__Exercise directions__: Search the lines of the records for the word "AICs", and copy every line that has it.

__Available data__:
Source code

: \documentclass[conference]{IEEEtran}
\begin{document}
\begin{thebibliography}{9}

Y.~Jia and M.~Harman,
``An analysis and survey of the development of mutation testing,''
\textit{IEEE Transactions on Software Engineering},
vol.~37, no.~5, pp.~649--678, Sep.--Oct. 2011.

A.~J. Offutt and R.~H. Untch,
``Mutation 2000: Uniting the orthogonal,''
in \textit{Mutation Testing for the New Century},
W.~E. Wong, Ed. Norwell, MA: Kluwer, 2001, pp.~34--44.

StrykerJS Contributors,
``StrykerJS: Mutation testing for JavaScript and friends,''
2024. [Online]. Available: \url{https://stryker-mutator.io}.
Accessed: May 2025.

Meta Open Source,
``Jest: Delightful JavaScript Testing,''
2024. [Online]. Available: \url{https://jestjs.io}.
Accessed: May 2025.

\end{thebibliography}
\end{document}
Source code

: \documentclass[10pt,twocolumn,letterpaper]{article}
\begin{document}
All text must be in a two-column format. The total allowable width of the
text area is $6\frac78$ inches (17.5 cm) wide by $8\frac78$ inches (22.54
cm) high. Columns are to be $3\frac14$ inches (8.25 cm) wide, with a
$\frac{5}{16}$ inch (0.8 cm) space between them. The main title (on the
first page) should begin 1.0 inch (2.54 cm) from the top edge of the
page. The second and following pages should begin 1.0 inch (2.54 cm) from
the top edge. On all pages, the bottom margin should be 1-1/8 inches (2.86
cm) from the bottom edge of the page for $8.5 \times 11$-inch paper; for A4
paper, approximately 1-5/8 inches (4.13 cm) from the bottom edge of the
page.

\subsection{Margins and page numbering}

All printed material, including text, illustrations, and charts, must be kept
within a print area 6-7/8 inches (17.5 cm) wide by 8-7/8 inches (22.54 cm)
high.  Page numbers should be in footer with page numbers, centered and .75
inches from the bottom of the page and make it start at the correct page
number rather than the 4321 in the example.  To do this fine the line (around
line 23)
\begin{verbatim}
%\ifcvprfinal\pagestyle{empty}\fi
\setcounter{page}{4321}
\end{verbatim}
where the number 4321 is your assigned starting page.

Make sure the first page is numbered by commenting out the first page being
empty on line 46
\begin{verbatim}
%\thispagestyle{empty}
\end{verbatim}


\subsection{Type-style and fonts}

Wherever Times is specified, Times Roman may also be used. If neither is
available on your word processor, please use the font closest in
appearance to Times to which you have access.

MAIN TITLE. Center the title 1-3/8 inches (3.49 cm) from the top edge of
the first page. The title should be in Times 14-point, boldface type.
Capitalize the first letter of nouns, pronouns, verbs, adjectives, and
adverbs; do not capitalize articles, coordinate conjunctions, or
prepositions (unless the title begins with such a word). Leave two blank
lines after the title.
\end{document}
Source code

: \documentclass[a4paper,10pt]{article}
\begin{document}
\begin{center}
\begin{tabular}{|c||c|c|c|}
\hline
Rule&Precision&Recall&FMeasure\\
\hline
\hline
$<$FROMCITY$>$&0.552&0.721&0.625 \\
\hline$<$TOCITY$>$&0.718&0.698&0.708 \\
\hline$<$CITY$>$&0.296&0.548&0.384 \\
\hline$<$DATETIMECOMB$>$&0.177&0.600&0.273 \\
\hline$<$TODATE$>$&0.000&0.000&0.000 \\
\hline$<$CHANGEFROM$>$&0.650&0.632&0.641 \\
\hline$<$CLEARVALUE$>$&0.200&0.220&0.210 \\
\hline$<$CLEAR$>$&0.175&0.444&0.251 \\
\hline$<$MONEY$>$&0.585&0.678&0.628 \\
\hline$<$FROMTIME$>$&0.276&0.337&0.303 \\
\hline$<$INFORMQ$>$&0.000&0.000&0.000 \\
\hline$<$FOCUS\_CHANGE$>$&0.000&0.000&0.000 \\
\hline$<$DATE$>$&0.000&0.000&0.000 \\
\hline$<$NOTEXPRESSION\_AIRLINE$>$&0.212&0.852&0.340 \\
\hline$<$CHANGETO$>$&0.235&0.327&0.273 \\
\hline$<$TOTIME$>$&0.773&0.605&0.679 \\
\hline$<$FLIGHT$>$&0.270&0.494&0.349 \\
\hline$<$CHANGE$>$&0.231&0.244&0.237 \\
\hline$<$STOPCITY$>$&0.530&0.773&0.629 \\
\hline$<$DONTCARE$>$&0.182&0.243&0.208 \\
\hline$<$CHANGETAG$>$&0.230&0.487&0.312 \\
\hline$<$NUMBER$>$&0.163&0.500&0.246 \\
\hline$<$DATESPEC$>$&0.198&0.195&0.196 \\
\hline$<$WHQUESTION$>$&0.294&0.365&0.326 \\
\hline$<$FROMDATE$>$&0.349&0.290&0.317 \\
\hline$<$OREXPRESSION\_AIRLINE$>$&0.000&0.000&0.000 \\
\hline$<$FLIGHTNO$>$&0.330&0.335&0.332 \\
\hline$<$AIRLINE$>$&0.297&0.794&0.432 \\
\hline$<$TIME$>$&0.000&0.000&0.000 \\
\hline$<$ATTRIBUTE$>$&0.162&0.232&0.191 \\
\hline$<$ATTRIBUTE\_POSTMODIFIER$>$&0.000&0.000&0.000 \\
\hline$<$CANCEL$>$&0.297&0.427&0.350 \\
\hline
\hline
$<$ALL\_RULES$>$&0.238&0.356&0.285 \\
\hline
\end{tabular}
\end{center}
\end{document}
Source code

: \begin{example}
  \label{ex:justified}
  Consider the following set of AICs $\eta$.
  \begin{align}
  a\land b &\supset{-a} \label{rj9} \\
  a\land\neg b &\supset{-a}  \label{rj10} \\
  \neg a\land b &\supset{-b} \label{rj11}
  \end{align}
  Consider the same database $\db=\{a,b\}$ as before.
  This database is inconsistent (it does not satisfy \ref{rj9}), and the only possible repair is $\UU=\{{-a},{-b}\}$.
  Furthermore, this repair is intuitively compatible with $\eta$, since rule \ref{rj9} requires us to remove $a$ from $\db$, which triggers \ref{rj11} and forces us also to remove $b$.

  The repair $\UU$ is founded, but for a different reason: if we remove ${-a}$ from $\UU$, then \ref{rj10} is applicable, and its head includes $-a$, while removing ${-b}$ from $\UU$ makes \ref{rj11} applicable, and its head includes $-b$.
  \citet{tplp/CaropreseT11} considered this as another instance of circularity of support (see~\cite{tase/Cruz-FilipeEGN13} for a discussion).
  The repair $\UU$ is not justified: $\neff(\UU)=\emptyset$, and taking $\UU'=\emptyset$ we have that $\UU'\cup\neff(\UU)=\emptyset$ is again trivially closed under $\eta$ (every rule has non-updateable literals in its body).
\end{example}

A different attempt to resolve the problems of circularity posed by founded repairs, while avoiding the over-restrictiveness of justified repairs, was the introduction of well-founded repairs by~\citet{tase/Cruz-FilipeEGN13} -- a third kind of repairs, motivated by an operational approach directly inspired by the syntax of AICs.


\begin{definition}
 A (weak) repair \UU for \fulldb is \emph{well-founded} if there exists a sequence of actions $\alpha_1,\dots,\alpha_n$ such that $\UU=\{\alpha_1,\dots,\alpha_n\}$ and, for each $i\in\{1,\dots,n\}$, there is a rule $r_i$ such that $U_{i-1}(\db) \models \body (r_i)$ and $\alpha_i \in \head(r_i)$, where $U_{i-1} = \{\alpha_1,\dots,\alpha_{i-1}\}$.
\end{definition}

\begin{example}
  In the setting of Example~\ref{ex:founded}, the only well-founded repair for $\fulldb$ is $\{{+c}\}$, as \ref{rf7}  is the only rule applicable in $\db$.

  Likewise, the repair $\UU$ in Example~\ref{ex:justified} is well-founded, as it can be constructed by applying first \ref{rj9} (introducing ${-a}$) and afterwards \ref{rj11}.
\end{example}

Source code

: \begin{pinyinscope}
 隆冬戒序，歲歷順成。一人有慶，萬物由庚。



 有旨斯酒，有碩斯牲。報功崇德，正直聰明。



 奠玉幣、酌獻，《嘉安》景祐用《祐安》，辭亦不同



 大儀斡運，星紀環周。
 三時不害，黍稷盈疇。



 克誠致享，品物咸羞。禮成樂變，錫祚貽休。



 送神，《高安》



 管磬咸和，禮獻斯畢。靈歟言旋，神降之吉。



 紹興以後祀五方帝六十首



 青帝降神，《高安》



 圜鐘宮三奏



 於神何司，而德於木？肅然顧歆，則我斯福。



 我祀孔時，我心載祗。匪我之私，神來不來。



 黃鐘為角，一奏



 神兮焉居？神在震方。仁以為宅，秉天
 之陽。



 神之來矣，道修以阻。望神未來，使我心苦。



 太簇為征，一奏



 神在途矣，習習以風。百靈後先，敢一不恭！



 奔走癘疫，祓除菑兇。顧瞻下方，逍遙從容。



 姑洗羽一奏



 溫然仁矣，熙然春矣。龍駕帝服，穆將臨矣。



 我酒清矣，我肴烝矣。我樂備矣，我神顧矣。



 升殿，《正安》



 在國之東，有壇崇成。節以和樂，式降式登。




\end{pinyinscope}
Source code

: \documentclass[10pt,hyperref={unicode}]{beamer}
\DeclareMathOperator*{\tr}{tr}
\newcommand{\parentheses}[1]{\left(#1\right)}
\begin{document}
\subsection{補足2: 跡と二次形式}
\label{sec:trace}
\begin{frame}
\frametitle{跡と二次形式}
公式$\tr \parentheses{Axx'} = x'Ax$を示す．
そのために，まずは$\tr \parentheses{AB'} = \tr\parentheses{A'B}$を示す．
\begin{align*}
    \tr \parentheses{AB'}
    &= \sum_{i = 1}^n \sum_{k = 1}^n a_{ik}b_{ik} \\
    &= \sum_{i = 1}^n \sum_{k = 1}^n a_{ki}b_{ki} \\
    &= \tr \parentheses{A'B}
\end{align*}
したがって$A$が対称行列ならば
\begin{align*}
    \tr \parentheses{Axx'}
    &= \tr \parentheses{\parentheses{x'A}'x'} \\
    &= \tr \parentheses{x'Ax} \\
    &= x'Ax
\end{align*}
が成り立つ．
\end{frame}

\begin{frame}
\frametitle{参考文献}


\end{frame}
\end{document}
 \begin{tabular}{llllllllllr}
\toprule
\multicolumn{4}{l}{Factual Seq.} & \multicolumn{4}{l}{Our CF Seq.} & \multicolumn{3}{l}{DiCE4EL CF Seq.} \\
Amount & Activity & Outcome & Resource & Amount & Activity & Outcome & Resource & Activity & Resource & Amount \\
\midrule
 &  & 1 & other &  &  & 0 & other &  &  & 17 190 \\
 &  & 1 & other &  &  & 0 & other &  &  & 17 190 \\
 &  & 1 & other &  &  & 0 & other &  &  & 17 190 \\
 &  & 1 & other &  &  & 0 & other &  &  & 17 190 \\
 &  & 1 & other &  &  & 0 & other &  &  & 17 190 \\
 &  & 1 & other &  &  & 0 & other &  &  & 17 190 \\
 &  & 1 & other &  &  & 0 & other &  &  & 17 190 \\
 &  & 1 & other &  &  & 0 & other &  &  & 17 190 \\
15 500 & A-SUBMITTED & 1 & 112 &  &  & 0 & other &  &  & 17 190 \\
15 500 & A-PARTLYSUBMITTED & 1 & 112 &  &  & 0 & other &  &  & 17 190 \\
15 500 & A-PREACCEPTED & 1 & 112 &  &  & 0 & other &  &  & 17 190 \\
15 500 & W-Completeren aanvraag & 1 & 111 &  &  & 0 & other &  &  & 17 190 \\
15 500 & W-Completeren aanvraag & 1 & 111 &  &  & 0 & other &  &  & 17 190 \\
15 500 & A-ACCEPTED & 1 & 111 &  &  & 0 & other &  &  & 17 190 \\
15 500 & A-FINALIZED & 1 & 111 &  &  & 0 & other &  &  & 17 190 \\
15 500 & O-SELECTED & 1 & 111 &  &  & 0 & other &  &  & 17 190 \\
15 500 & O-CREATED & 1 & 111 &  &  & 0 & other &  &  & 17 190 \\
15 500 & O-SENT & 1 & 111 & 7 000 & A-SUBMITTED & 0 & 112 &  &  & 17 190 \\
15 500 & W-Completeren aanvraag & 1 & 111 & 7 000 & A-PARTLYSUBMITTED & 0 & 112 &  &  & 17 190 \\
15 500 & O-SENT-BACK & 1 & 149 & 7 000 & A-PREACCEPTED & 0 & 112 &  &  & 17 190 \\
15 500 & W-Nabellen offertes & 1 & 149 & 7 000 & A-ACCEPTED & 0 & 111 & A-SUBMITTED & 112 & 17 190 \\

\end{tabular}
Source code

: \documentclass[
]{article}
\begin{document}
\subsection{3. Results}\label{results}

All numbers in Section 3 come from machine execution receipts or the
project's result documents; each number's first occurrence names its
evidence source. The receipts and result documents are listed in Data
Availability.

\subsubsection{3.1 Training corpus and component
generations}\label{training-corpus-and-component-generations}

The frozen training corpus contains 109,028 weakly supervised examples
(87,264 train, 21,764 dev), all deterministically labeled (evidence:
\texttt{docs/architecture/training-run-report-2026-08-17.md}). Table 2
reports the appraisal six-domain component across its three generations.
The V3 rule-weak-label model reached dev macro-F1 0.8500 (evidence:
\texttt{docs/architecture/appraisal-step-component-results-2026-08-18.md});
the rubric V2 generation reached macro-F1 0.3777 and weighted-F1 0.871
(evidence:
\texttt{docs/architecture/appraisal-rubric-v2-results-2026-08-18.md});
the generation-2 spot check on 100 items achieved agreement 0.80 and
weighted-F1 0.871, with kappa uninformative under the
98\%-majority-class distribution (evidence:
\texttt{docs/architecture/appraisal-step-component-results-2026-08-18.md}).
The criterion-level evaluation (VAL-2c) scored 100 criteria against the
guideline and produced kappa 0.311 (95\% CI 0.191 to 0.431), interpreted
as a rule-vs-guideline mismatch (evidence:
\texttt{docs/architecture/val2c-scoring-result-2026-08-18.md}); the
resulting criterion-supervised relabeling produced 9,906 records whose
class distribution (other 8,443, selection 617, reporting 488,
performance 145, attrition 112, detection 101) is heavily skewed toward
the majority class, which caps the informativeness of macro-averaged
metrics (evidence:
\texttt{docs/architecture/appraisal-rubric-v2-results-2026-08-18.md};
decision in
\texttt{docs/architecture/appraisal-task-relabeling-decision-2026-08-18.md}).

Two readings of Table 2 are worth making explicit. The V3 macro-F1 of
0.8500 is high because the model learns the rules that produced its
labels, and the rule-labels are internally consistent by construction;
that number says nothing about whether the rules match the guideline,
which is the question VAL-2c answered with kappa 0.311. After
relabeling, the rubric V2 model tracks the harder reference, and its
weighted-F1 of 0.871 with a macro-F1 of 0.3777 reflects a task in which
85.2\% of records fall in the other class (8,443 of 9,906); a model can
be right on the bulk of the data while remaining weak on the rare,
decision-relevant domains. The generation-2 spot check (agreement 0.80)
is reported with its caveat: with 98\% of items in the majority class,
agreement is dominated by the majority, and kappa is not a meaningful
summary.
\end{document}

__Written response__:
  Consider the following set of AICs $\eta$.
A different attempt to resolve the problems of circularity posed by founded repairs, while avoiding the over-restrictiveness of justified repairs, was the introduction of well-founded repairs by~\citet{tase/Cruz-FilipeEGN13} -- a third kind of repairs, motivated by an operational approach directly inspired by the syntax of AICs.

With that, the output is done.